Addressing journalists at CGIAR's annual meeting, Pinstrup-Andersen said there has been "too much rhetoric and too little action. An immense amount of talk, internationally, is not being followed up by policymakers".

He said that the key to helping people escape poverty and hunger was science — both through modern approaches, such as biotechnology, and by finding applications for farmers' traditional knowledge.

But he said that too little is being invested in agricultural research in developing countries to give any hope of achieving the United Nations Millennium Development Goal of halving the proportion of people who are hungry by 2015.

According to Pinstrup-Andersen, these nations spend on average 0.5 per cent of the value of their agricultural output on research in the sector. The United States spends five per cent.

"Developing countries should increase investment to two per cent," he said, adding that the lack of funding was particularly acute in sub-Saharan Africa.

Pinstrup-Andersen said that if the world is serious about tackling hunger it "must get its act together", adding that "the resources are there but the political will is not".

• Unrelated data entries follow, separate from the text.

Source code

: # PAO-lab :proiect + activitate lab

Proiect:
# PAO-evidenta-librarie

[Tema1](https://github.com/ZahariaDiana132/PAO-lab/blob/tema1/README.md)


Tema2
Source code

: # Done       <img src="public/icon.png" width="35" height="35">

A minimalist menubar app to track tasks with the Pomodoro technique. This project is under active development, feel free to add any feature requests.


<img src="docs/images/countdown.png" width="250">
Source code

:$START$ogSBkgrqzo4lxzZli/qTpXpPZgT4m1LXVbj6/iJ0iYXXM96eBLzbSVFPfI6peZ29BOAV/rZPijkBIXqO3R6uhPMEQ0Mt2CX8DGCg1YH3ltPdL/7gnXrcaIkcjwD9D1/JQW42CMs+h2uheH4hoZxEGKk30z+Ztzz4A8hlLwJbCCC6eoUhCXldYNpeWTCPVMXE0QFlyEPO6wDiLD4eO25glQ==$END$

His warning came the day after Joachim von Braun, director-general of the International Food Policy Research Institute — one of the 15 CGIAR research centres — presented an overview of the world food situation.

Von Braun said that large developing countries — including Brazil, China, and India — have all increased their food production, but "we see little or no progress in much of Africa".

The IFPRI report, The World Food Situation - An overview, says the number of hungry people in sub-Saharan Africa has increased by 20 per cent since 1990.

In 2000, the leaders of 191 nations adopted the UN Millennium Development Goals. These eight targets — including halving hunger — are to be achieved by 2015.

"If the Millennium Development Goals are not met, the international community risks losing what little credibility is has left — which is not much," said Pinstrup-Andersen.

CGIAR is an international alliance of governments and donor agencies that funds agricultural research in developing countries.